▼

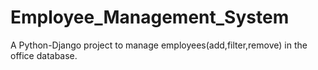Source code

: # Employee_Management_System
A Python-Django project to manage employees(add,filter,remove) in the office database.
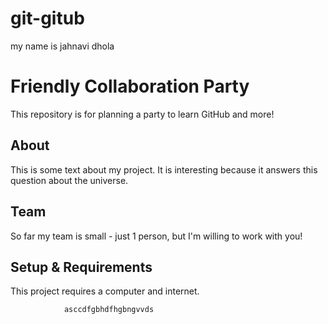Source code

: # git-gitub
my name is jahnavi dhola
# Friendly Collaboration Party 

This repository is for planning a party to learn GitHub and more!

## About
This is some text about my project. It is interesting because it answers this question about the universe. 

## Team
So far my team is small - just 1 person, but I'm willing to work with you!

## Setup & Requirements
This project requires a computer and internet. 
                
                asccdfgbhdfhgbngvvds
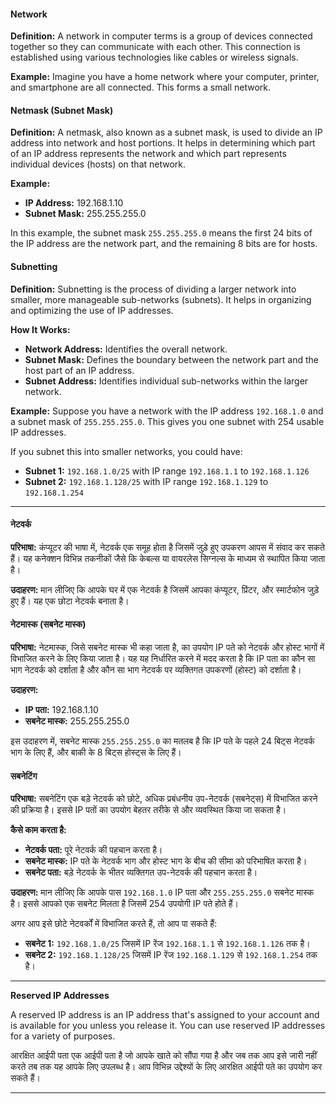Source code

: 
#### Network

**Definition:**
A network in computer terms is a group of devices connected together so they can communicate with each other. This connection is established using various technologies like cables or wireless signals.

**Example:**
Imagine you have a home network where your computer, printer, and smartphone are all connected. This forms a small network.

#### Netmask (Subnet Mask)

**Definition:**
A netmask, also known as a subnet mask, is used to divide an IP address into network and host portions. It helps in determining which part of an IP address represents the network and which part represents individual devices (hosts) on that network.

**Example:**
- **IP Address:** 192.168.1.10
- **Subnet Mask:** 255.255.255.0

In this example, the subnet mask `255.255.255.0` means the first 24 bits of the IP address are the network part, and the remaining 8 bits are for hosts.

#### Subnetting

**Definition:**
Subnetting is the process of dividing a larger network into smaller, more manageable sub-networks (subnets). It helps in organizing and optimizing the use of IP addresses.

**How It Works:**
- **Network Address:** Identifies the overall network.
- **Subnet Mask:** Defines the boundary between the network part and the host part of an IP address.
- **Subnet Address:** Identifies individual sub-networks within the larger network.

**Example:**
Suppose you have a network with the IP address `192.168.1.0` and a subnet mask of `255.255.255.0`. This gives you one subnet with 254 usable IP addresses.

If you subnet this into smaller networks, you could have:
- **Subnet 1:** `192.168.1.0/25` with IP range `192.168.1.1` to `192.168.1.126`
- **Subnet 2:** `192.168.1.128/25` with IP range `192.168.1.129` to `192.168.1.254`

---
#### नेटवर्क

**परिभाषा:**
कंप्यूटर की भाषा में, नेटवर्क एक समूह होता है जिसमें जुड़े हुए उपकरण आपस में संवाद कर सकते हैं। यह कनेक्शन विभिन्न तकनीकों जैसे कि केबल्स या वायरलेस सिग्नल्स के माध्यम से स्थापित किया जाता है।

**उदाहरण:**
मान लीजिए कि आपके घर में एक नेटवर्क है जिसमें आपका कंप्यूटर, प्रिंटर, और स्मार्टफोन जुड़े हुए हैं। यह एक छोटा नेटवर्क बनाता है।

#### नेटमास्क (सबनेट मास्क)

**परिभाषा:**
नेटमास्क, जिसे सबनेट मास्क भी कहा जाता है, का उपयोग IP पते को नेटवर्क और होस्ट भागों में विभाजित करने के लिए किया जाता है। यह यह निर्धारित करने में मदद करता है कि IP पता का कौन सा भाग नेटवर्क को दर्शाता है और कौन सा भाग नेटवर्क पर व्यक्तिगत उपकरणों (होस्ट) को दर्शाता है।

**उदाहरण:**
- **IP पता:** 192.168.1.10
- **सबनेट मास्क:** 255.255.255.0

इस उदाहरण में, सबनेट मास्क `255.255.255.0` का मतलब है कि IP पते के पहले 24 बिट्स नेटवर्क भाग के लिए हैं, और बाकी के 8 बिट्स होस्ट्स के लिए हैं।

#### सबनेटिंग

**परिभाषा:**
सबनेटिंग एक बड़े नेटवर्क को छोटे, अधिक प्रबंधनीय उप-नेटवर्क (सबनेट्स) में विभाजित करने की प्रक्रिया है। इससे IP पतों का उपयोग बेहतर तरीके से और व्यवस्थित किया जा सकता है।

**कैसे काम करता है:**
- **नेटवर्क पता:** पूरे नेटवर्क की पहचान करता है।
- **सबनेट मास्क:** IP पते के नेटवर्क भाग और होस्ट भाग के बीच की सीमा को परिभाषित करता है।
- **सबनेट पता:** बड़े नेटवर्क के भीतर व्यक्तिगत उप-नेटवर्क की पहचान करता है।

**उदाहरण:**
मान लीजिए कि आपके पास `192.168.1.0` IP पता और `255.255.255.0` सबनेट मास्क है। इससे आपको एक सबनेट मिलता है जिसमें 254 उपयोगी IP पते होते हैं।

अगर आप इसे छोटे नेटवर्कों में विभाजित करते हैं, तो आप पा सकते हैं:
- **सबनेट 1:** `192.168.1.0/25` जिसमें IP रेंज `192.168.1.1` से `192.168.1.126` तक है।
- **सबनेट 2:** `192.168.1.128/25` जिसमें IP रेंज `192.168.1.129` से `192.168.1.254` तक है।
---
  **Reserved IP Addresses**
  
A reserved IP address is an IP address that's assigned to your account and is available for you unless you release it. You can use reserved IP addresses for a variety of purposes.

आरक्षित आईपी पता एक आईपी पता है जो आपके खाते को सौंपा गया है और जब तक आप इसे जारी नहीं करते तब तक यह आपके लिए उपलब्ध है। आप विभिन्न उद्देश्यों के लिए आरक्षित आईपी पते का उपयोग कर सकते हैं।

---
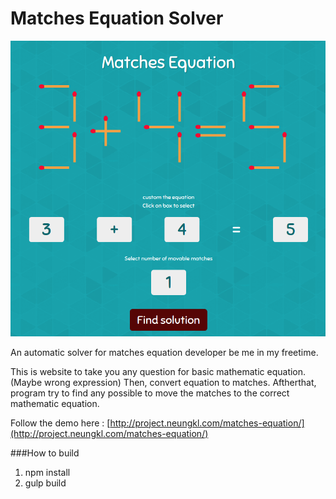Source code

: # Matches Equation Solver

![Matches Equation Solver](preview.png)

An automatic solver for matches equation developer be me in my freetime.

This is website to take you any question for basic mathematic equation. (Maybe wrong expression)
Then, convert equation to matches.
Aftherthat, program try to find any possible to move the matches to the correct mathematic equation.

Follow the demo here : [http://project.neungkl.com/matches-equation/](http://project.neungkl.com/matches-equation/)

###How to build
1. npm install
2. gulp build
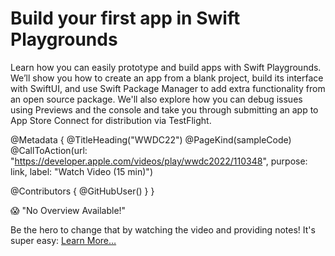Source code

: # Build your first app in Swift Playgrounds

Learn how you can easily prototype and build apps with Swift Playgrounds. We’ll show you how to create an app from a blank project, build its interface with SwiftUI, and use Swift Package Manager to add extra functionality from an open source package. We'll also explore how you can debug issues using Previews and the console and take you through submitting an app to App Store Connect for distribution via TestFlight.

@Metadata {
   @TitleHeading("WWDC22")
   @PageKind(sampleCode)
   @CallToAction(url: "https://developer.apple.com/videos/play/wwdc2022/110348", purpose: link, label: "Watch Video (15 min)")

   @Contributors {
      @GitHubUser(<replace this with your GitHub handle>)
   }
}

😱 "No Overview Available!"

Be the hero to change that by watching the video and providing notes! It's super easy:
 [Learn More…](https://wwdcnotes.com/documentation/wwdcnotes/contributing)
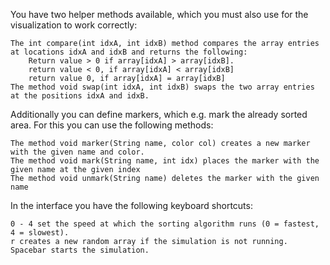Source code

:  You have two helper methods available, which you must also use for the visualization to work correctly:

    The int compare(int idxA, int idxB) method compares the array entries at locations idxA and idxB and returns the following:
        Return value > 0 if array[idxA] > array[idxB].
        return value < 0, if array[idxA] < array[idxB]
        return value 0, if array[idxA] = array[idxB]
    The method void swap(int idxA, int idxB) swaps the two array entries at the positions idxA and idxB.

Additionally you can define markers, which e.g. mark the already sorted area. For this you can use the following methods:

    The method void marker(String name, color col) creates a new marker with the given name and color.
    The method void mark(String name, int idx) places the marker with the given name at the given index
    The method void unmark(String name) deletes the marker with the given name

In the interface you have the following keyboard shortcuts:

    0 - 4 set the speed at which the sorting algorithm runs (0 = fastest, 4 = slowest).
    r creates a new random array if the simulation is not running.
    Spacebar starts the simulation.

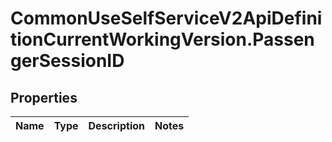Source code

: # CommonUseSelfServiceV2ApiDefinitionCurrentWorkingVersion.PassengerSessionID

## Properties
Name | Type | Description | Notes
------------ | ------------- | ------------- | -------------
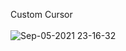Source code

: Custom Cursor
<br>
<br>
![Sep-05-2021 23-16-32](https://user-images.githubusercontent.com/74365275/134116302-d30dc076-acc0-425d-aec1-5450cdaab032.gif)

▲

- ACTION ITEM -
Write out all the entries precisely as given, omitting each image.

- RESULT FOR THIS TASK -
Source code

: # Employee_Management_System
A Python-Django project to manage employees(add,filter,remove) in the office database.
Source code

: # git-gitub
my name is jahnavi dhola
# Friendly Collaboration Party 

This repository is for planning a party to learn GitHub and more!

## About
This is some text about my project. It is interesting because it answers this question about the universe. 

## Team
So far my team is small - just 1 person, but I'm willing to work with you!

## Setup & Requirements
This project requires a computer and internet. 
                
                asccdfgbhdfhgbngvvds
Source code

: 
#### Network

**Definition:**
A network in computer terms is a group of devices connected together so they can communicate with each other. This connection is established using various technologies like cables or wireless signals.

**Example:**
Imagine you have a home network where your computer, printer, and smartphone are all connected. This forms a small network.

#### Netmask (Subnet Mask)

**Definition:**
A netmask, also known as a subnet mask, is used to divide an IP address into network and host portions. It helps in determining which part of an IP address represents the network and which part represents individual devices (hosts) on that network.

**Example:**
- **IP Address:** 192.168.1.10
- **Subnet Mask:** 255.255.255.0

In this example, the subnet mask `255.255.255.0` means the first 24 bits of the IP address are the network part, and the remaining 8 bits are for hosts.

#### Subnetting

**Definition:**
Subnetting is the process of dividing a larger network into smaller, more manageable sub-networks (subnets). It helps in organizing and optimizing the use of IP addresses.

**How It Works:**
- **Network Address:** Identifies the overall network.
- **Subnet Mask:** Defines the boundary between the network part and the host part of an IP address.
- **Subnet Address:** Identifies individual sub-networks within the larger network.

**Example:**
Suppose you have a network with the IP address `192.168.1.0` and a subnet mask of `255.255.255.0`. This gives you one subnet with 254 usable IP addresses.

If you subnet this into smaller networks, you could have:
- **Subnet 1:** `192.168.1.0/25` with IP range `192.168.1.1` to `192.168.1.126`
- **Subnet 2:** `192.168.1.128/25` with IP range `192.168.1.129` to `192.168.1.254`

---
#### नेटवर्क

**परिभाषा:**
कंप्यूटर की भाषा में, नेटवर्क एक समूह होता है जिसमें जुड़े हुए उपकरण आपस में संवाद कर सकते हैं। यह कनेक्शन विभिन्न तकनीकों जैसे कि केबल्स या वायरलेस सिग्नल्स के माध्यम से स्थापित किया जाता है।

**उदाहरण:**
मान लीजिए कि आपके घर में एक नेटवर्क है जिसमें आपका कंप्यूटर, प्रिंटर, और स्मार्टफोन जुड़े हुए हैं। यह एक छोटा नेटवर्क बनाता है।

#### नेटमास्क (सबनेट मास्क)

**परिभाषा:**
नेटमास्क, जिसे सबनेट मास्क भी कहा जाता है, का उपयोग IP पते को नेटवर्क और होस्ट भागों में विभाजित करने के लिए किया जाता है। यह यह निर्धारित करने में मदद करता है कि IP पता का कौन सा भाग नेटवर्क को दर्शाता है और कौन सा भाग नेटवर्क पर व्यक्तिगत उपकरणों (होस्ट) को दर्शाता है।

**उदाहरण:**
- **IP पता:** 192.168.1.10
- **सबनेट मास्क:** 255.255.255.0

इस उदाहरण में, सबनेट मास्क `255.255.255.0` का मतलब है कि IP पते के पहले 24 बिट्स नेटवर्क भाग के लिए हैं, और बाकी के 8 बिट्स होस्ट्स के लिए हैं।

#### सबनेटिंग

**परिभाषा:**
सबनेटिंग एक बड़े नेटवर्क को छोटे, अधिक प्रबंधनीय उप-नेटवर्क (सबनेट्स) में विभाजित करने की प्रक्रिया है। इससे IP पतों का उपयोग बेहतर तरीके से और व्यवस्थित किया जा सकता है।

**कैसे काम करता है:**
- **नेटवर्क पता:** पूरे नेटवर्क की पहचान करता है।
- **सबनेट मास्क:** IP पते के नेटवर्क भाग और होस्ट भाग के बीच की सीमा को परिभाषित करता है।
- **सबनेट पता:** बड़े नेटवर्क के भीतर व्यक्तिगत उप-नेटवर्क की पहचान करता है।

**उदाहरण:**
मान लीजिए कि आपके पास `192.168.1.0` IP पता और `255.255.255.0` सबनेट मास्क है। इससे आपको एक सबनेट मिलता है जिसमें 254 उपयोगी IP पते होते हैं।

अगर आप इसे छोटे नेटवर्कों में विभाजित करते हैं, तो आप पा सकते हैं:
- **सबनेट 1:** `192.168.1.0/25` जिसमें IP रेंज `192.168.1.1` से `192.168.1.126` तक है।
- **सबनेट 2:** `192.168.1.128/25` जिसमें IP रेंज `192.168.1.129` से `192.168.1.254` तक है।
---
  **Reserved IP Addresses**
  
A reserved IP address is an IP address that's assigned to your account and is available for you unless you release it. You can use reserved IP addresses for a variety of purposes.

आरक्षित आईपी पता एक आईपी पता है जो आपके खाते को सौंपा गया है और जब तक आप इसे जारी नहीं करते तब तक यह आपके लिए उपलब्ध है। आप विभिन्न उद्देश्यों के लिए आरक्षित आईपी पते का उपयोग कर सकते हैं।

---
Source code

: # Matches Equation Solver

![Matches Equation Solver](preview.png)

An automatic solver for matches equation developer be me in my freetime.

This is website to take you any question for basic mathematic equation. (Maybe wrong expression)
Then, convert equation to matches.
Aftherthat, program try to find any possible to move the matches to the correct mathematic equation.

Follow the demo here : [http://project.neungkl.com/matches-equation/](http://project.neungkl.com/matches-equation/)

###How to build
1. npm install
2. gulp build
Source code

: # Build your first app in Swift Playgrounds

Learn how you can easily prototype and build apps with Swift Playgrounds. We’ll show you how to create an app from a blank project, build its interface with SwiftUI, and use Swift Package Manager to add extra functionality from an open source package. We'll also explore how you can debug issues using Previews and the console and take you through submitting an app to App Store Connect for distribution via TestFlight.

@Metadata {
   @TitleHeading("WWDC22")
   @PageKind(sampleCode)
   @CallToAction(url: "https://developer.apple.com/videos/play/wwdc2022/110348", purpose: link, label: "Watch Video (15 min)")

   @Contributors {
      @GitHubUser(<replace this with your GitHub handle>)
   }
}

😱 "No Overview Available!"

Be the hero to change that by watching the video and providing notes! It's super easy:
 [Learn More…](https://wwdcnotes.com/documentation/wwdcnotes/contributing)
Source code

:  You have two helper methods available, which you must also use for the visualization to work correctly:

    The int compare(int idxA, int idxB) method compares the array entries at locations idxA and idxB and returns the following:
        Return value > 0 if array[idxA] > array[idxB].
        return value < 0, if array[idxA] < array[idxB]
        return value 0, if array[idxA] = array[idxB]
    The method void swap(int idxA, int idxB) swaps the two array entries at the positions idxA and idxB.

Additionally you can define markers, which e.g. mark the already sorted area. For this you can use the following methods:

    The method void marker(String name, color col) creates a new marker with the given name and color.
    The method void mark(String name, int idx) places the marker with the given name at the given index
    The method void unmark(String name) deletes the marker with the given name

In the interface you have the following keyboard shortcuts:

    0 - 4 set the speed at which the sorting algorithm runs (0 = fastest, 4 = slowest).
    r creates a new random array if the simulation is not running.
    Spacebar starts the simulation.

Source code

: # CommonUseSelfServiceV2ApiDefinitionCurrentWorkingVersion.PassengerSessionID

## Properties
Name | Type | Description | Notes
------------ | ------------- | ------------- | -------------
Source code

: Custom Cursor
<br>
<br>
![Sep-05-2021 23-16-32](https://user-images.githubusercontent.com/74365275/134116302-d30dc076-acc0-425d-aec1-5450cdaab032.gif)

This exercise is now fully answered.